# [What you are asked to do]
Return all of the entries, keeping every word and mark as it is.

# [Data to examine]

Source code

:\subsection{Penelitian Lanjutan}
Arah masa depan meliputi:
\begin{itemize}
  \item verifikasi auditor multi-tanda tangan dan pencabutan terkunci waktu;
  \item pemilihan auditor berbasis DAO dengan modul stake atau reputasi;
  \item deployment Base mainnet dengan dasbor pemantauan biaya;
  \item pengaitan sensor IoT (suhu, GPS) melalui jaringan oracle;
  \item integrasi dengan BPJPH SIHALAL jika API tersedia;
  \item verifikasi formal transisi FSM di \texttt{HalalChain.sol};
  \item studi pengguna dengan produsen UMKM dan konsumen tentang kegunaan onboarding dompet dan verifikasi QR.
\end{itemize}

# [Exercise solution]
Source code

:\subsection{Penelitian Lanjutan}
Arah masa depan meliputi:
\begin{itemize}
  \item verifikasi auditor multi-tanda tangan dan pencabutan terkunci waktu;
  \item pemilihan auditor berbasis DAO dengan modul stake atau reputasi;
  \item deployment Base mainnet dengan dasbor pemantauan biaya;
  \item pengaitan sensor IoT (suhu, GPS) melalui jaringan oracle;
  \item integrasi dengan BPJPH SIHALAL jika API tersedia;
  \item verifikasi formal transisi FSM di \texttt{HalalChain.sol};
  \item studi pengguna dengan produsen UMKM dan konsumen tentang kegunaan onboarding dompet dan verifikasi QR.
\end{itemize}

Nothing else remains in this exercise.